--- START ---

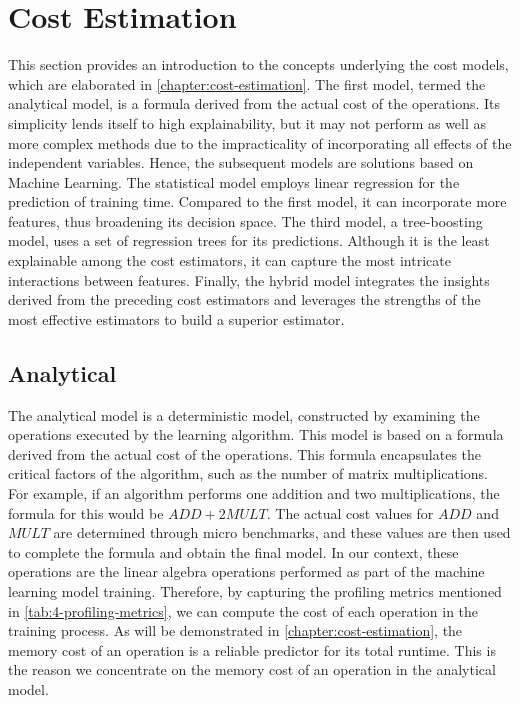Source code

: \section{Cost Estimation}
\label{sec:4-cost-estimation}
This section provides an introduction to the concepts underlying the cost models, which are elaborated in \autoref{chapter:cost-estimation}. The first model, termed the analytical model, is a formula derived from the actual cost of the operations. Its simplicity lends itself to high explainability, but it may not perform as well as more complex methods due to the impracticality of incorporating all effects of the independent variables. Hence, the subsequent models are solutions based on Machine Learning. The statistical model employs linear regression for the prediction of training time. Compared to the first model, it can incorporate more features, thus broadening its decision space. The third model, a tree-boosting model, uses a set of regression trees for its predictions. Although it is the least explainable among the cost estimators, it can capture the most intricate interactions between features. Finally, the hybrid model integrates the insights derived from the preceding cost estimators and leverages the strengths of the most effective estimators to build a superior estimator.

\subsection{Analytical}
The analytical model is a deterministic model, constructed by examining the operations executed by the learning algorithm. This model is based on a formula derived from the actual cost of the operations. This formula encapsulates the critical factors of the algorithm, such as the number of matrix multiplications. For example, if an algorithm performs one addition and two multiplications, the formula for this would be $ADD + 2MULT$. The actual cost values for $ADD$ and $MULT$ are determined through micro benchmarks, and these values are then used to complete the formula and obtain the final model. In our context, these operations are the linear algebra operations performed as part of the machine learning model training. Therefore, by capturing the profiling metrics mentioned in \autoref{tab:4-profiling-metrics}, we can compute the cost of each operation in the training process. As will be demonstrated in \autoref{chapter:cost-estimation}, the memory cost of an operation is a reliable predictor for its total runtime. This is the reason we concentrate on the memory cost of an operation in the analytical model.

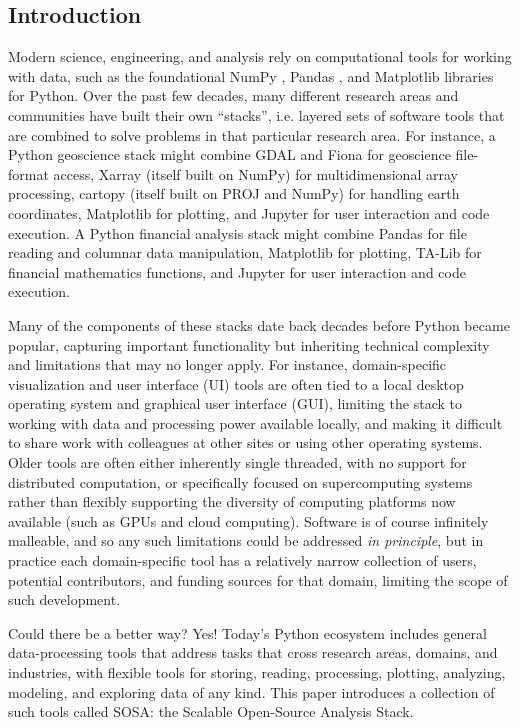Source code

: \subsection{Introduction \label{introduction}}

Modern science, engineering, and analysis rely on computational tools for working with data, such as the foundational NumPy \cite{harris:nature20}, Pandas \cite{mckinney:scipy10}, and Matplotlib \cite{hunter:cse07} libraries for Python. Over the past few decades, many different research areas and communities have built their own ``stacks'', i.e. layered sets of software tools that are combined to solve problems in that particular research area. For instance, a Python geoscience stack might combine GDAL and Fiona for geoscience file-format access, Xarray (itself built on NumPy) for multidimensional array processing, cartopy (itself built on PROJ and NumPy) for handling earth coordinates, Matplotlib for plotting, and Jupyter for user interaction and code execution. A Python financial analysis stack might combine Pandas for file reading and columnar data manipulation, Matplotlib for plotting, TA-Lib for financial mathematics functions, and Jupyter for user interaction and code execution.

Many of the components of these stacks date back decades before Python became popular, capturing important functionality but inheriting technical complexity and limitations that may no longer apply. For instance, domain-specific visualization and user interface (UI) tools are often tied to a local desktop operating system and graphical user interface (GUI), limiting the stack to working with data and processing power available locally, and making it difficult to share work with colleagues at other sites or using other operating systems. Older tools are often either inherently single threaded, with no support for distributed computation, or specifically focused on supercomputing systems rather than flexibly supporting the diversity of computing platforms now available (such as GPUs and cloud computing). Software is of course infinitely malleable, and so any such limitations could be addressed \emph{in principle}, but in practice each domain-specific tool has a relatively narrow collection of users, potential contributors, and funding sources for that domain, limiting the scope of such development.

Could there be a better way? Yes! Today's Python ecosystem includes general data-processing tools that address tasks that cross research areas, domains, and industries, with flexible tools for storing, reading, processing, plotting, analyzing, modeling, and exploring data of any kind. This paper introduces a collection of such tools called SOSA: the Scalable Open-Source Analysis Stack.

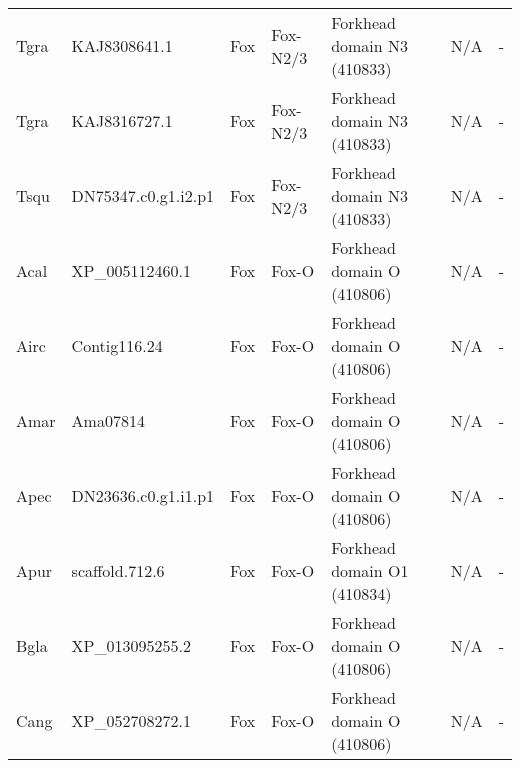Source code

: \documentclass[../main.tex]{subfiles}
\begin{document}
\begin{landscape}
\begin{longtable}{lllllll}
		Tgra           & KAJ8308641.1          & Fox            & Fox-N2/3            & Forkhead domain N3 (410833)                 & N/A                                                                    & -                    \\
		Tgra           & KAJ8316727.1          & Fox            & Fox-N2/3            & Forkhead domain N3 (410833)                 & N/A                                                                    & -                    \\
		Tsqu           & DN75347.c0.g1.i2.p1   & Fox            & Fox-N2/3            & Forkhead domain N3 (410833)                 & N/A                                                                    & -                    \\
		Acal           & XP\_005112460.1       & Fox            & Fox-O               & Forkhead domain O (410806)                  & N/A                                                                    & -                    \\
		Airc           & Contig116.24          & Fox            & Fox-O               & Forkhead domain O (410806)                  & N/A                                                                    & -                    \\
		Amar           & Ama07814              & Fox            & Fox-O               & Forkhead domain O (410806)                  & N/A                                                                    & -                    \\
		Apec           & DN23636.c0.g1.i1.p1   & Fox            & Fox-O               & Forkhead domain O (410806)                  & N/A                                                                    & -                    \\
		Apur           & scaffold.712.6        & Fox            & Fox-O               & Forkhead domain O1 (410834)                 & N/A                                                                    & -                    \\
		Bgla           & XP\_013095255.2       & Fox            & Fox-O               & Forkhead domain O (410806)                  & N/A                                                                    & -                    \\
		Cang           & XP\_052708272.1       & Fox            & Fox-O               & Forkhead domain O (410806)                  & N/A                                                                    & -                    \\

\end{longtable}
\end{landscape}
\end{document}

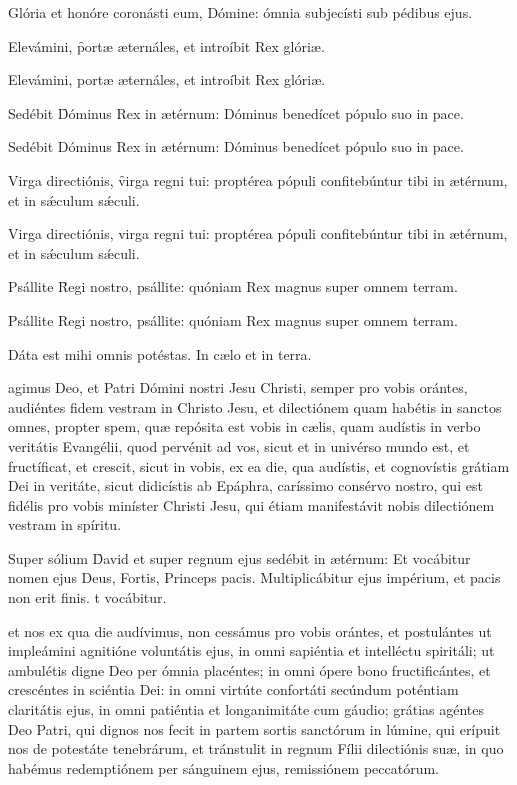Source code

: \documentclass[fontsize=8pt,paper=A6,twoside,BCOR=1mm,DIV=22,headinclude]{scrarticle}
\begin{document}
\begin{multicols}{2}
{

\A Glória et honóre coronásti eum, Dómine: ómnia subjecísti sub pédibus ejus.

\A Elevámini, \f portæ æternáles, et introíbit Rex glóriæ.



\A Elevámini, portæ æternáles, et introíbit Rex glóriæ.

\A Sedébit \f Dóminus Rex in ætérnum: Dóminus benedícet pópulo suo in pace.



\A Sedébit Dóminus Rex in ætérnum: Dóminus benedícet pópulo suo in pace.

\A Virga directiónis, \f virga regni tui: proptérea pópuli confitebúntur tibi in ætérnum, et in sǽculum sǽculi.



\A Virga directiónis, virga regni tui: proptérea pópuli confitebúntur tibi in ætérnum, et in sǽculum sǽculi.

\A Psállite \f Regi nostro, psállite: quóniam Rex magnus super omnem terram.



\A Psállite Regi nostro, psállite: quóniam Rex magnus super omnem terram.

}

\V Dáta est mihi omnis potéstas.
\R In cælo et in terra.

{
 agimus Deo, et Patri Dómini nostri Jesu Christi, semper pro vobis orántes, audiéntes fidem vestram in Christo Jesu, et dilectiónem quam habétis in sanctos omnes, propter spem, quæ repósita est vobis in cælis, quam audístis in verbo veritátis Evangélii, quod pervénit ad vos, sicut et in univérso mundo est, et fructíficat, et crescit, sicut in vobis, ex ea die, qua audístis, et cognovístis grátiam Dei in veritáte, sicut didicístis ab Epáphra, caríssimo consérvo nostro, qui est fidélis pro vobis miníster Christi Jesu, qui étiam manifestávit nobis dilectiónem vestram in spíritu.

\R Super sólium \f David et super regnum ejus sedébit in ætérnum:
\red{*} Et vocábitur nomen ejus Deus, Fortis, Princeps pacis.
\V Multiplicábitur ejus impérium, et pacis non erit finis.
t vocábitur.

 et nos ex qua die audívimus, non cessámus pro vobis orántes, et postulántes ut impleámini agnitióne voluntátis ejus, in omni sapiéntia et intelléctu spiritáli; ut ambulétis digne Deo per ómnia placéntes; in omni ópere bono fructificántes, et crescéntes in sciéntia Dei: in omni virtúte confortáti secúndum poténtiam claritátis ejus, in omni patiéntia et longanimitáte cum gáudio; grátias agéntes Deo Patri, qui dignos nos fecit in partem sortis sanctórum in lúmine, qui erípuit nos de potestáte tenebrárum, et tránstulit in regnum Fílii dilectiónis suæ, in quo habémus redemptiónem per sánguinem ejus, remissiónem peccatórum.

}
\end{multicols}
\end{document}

--- END ---

> _What you have to do_: What is needed is an exact copy of the entries, without any images.

> _Written answer_:
Source code

: \section{Cost Estimation}
\label{sec:4-cost-estimation}
This section provides an introduction to the concepts underlying the cost models, which are elaborated in \autoref{chapter:cost-estimation}. The first model, termed the analytical model, is a formula derived from the actual cost of the operations. Its simplicity lends itself to high explainability, but it may not perform as well as more complex methods due to the impracticality of incorporating all effects of the independent variables. Hence, the subsequent models are solutions based on Machine Learning. The statistical model employs linear regression for the prediction of training time. Compared to the first model, it can incorporate more features, thus broadening its decision space. The third model, a tree-boosting model, uses a set of regression trees for its predictions. Although it is the least explainable among the cost estimators, it can capture the most intricate interactions between features. Finally, the hybrid model integrates the insights derived from the preceding cost estimators and leverages the strengths of the most effective estimators to build a superior estimator.

\subsection{Analytical}
The analytical model is a deterministic model, constructed by examining the operations executed by the learning algorithm. This model is based on a formula derived from the actual cost of the operations. This formula encapsulates the critical factors of the algorithm, such as the number of matrix multiplications. For example, if an algorithm performs one addition and two multiplications, the formula for this would be $ADD + 2MULT$. The actual cost values for $ADD$ and $MULT$ are determined through micro benchmarks, and these values are then used to complete the formula and obtain the final model. In our context, these operations are the linear algebra operations performed as part of the machine learning model training. Therefore, by capturing the profiling metrics mentioned in \autoref{tab:4-profiling-metrics}, we can compute the cost of each operation in the training process. As will be demonstrated in \autoref{chapter:cost-estimation}, the memory cost of an operation is a reliable predictor for its total runtime. This is the reason we concentrate on the memory cost of an operation in the analytical model.

Source code

: \subsection{Introduction \label{introduction}}

Modern science, engineering, and analysis rely on computational tools for working with data, such as the foundational NumPy \cite{harris:nature20}, Pandas \cite{mckinney:scipy10}, and Matplotlib \cite{hunter:cse07} libraries for Python. Over the past few decades, many different research areas and communities have built their own ``stacks'', i.e. layered sets of software tools that are combined to solve problems in that particular research area. For instance, a Python geoscience stack might combine GDAL and Fiona for geoscience file-format access, Xarray (itself built on NumPy) for multidimensional array processing, cartopy (itself built on PROJ and NumPy) for handling earth coordinates, Matplotlib for plotting, and Jupyter for user interaction and code execution. A Python financial analysis stack might combine Pandas for file reading and columnar data manipulation, Matplotlib for plotting, TA-Lib for financial mathematics functions, and Jupyter for user interaction and code execution.

Many of the components of these stacks date back decades before Python became popular, capturing important functionality but inheriting technical complexity and limitations that may no longer apply. For instance, domain-specific visualization and user interface (UI) tools are often tied to a local desktop operating system and graphical user interface (GUI), limiting the stack to working with data and processing power available locally, and making it difficult to share work with colleagues at other sites or using other operating systems. Older tools are often either inherently single threaded, with no support for distributed computation, or specifically focused on supercomputing systems rather than flexibly supporting the diversity of computing platforms now available (such as GPUs and cloud computing). Software is of course infinitely malleable, and so any such limitations could be addressed \emph{in principle}, but in practice each domain-specific tool has a relatively narrow collection of users, potential contributors, and funding sources for that domain, limiting the scope of such development.

Could there be a better way? Yes! Today's Python ecosystem includes general data-processing tools that address tasks that cross research areas, domains, and industries, with flexible tools for storing, reading, processing, plotting, analyzing, modeling, and exploring data of any kind. This paper introduces a collection of such tools called SOSA: the Scalable Open-Source Analysis Stack.

Source code

: \documentclass[../main.tex]{subfiles}
\begin{document}
\begin{landscape}
\begin{longtable}{lllllll}
		Tgra           & KAJ8308641.1          & Fox            & Fox-N2/3            & Forkhead domain N3 (410833)                 & N/A                                                                    & -                    \\
		Tgra           & KAJ8316727.1          & Fox            & Fox-N2/3            & Forkhead domain N3 (410833)                 & N/A                                                                    & -                    \\
		Tsqu           & DN75347.c0.g1.i2.p1   & Fox            & Fox-N2/3            & Forkhead domain N3 (410833)                 & N/A                                                                    & -                    \\
		Acal           & XP\_005112460.1       & Fox            & Fox-O               & Forkhead domain O (410806)                  & N/A                                                                    & -                    \\
		Airc           & Contig116.24          & Fox            & Fox-O               & Forkhead domain O (410806)                  & N/A                                                                    & -                    \\
		Amar           & Ama07814              & Fox            & Fox-O               & Forkhead domain O (410806)                  & N/A                                                                    & -                    \\
		Apec           & DN23636.c0.g1.i1.p1   & Fox            & Fox-O               & Forkhead domain O (410806)                  & N/A                                                                    & -                    \\
		Apur           & scaffold.712.6        & Fox            & Fox-O               & Forkhead domain O1 (410834)                 & N/A                                                                    & -                    \\
		Bgla           & XP\_013095255.2       & Fox            & Fox-O               & Forkhead domain O (410806)                  & N/A                                                                    & -                    \\
		Cang           & XP\_052708272.1       & Fox            & Fox-O               & Forkhead domain O (410806)                  & N/A                                                                    & -                    \\

\end{longtable}
\end{landscape}
\end{document}

Source code

: \documentclass[fontsize=8pt,paper=A6,twoside,BCOR=1mm,DIV=22,headinclude]{scrarticle}
\begin{document}
\begin{multicols}{2}
{

\A Glória et honóre coronásti eum, Dómine: ómnia subjecísti sub pédibus ejus.

\A Elevámini, \f portæ æternáles, et introíbit Rex glóriæ.



\A Elevámini, portæ æternáles, et introíbit Rex glóriæ.

\A Sedébit \f Dóminus Rex in ætérnum: Dóminus benedícet pópulo suo in pace.



\A Sedébit Dóminus Rex in ætérnum: Dóminus benedícet pópulo suo in pace.

\A Virga directiónis, \f virga regni tui: proptérea pópuli confitebúntur tibi in ætérnum, et in sǽculum sǽculi.



\A Virga directiónis, virga regni tui: proptérea pópuli confitebúntur tibi in ætérnum, et in sǽculum sǽculi.

\A Psállite \f Regi nostro, psállite: quóniam Rex magnus super omnem terram.



\A Psállite Regi nostro, psállite: quóniam Rex magnus super omnem terram.

}

\V Dáta est mihi omnis potéstas.
\R In cælo et in terra.

{
 agimus Deo, et Patri Dómini nostri Jesu Christi, semper pro vobis orántes, audiéntes fidem vestram in Christo Jesu, et dilectiónem quam habétis in sanctos omnes, propter spem, quæ repósita est vobis in cælis, quam audístis in verbo veritátis Evangélii, quod pervénit ad vos, sicut et in univérso mundo est, et fructíficat, et crescit, sicut in vobis, ex ea die, qua audístis, et cognovístis grátiam Dei in veritáte, sicut didicístis ab Epáphra, caríssimo consérvo nostro, qui est fidélis pro vobis miníster Christi Jesu, qui étiam manifestávit nobis dilectiónem vestram in spíritu.

\R Super sólium \f David et super regnum ejus sedébit in ætérnum:
\red{*} Et vocábitur nomen ejus Deus, Fortis, Princeps pacis.
\V Multiplicábitur ejus impérium, et pacis non erit finis.
t vocábitur.

 et nos ex qua die audívimus, non cessámus pro vobis orántes, et postulántes ut impleámini agnitióne voluntátis ejus, in omni sapiéntia et intelléctu spiritáli; ut ambulétis digne Deo per ómnia placéntes; in omni ópere bono fructificántes, et crescéntes in sciéntia Dei: in omni virtúte confortáti secúndum poténtiam claritátis ejus, in omni patiéntia et longanimitáte cum gáudio; grátias agéntes Deo Patri, qui dignos nos fecit in partem sortis sanctórum in lúmine, qui erípuit nos de potestáte tenebrárum, et tránstulit in regnum Fílii dilectiónis suæ, in quo habémus redemptiónem per sánguinem ejus, remissiónem peccatórum.

}
\end{multicols}
\end{document}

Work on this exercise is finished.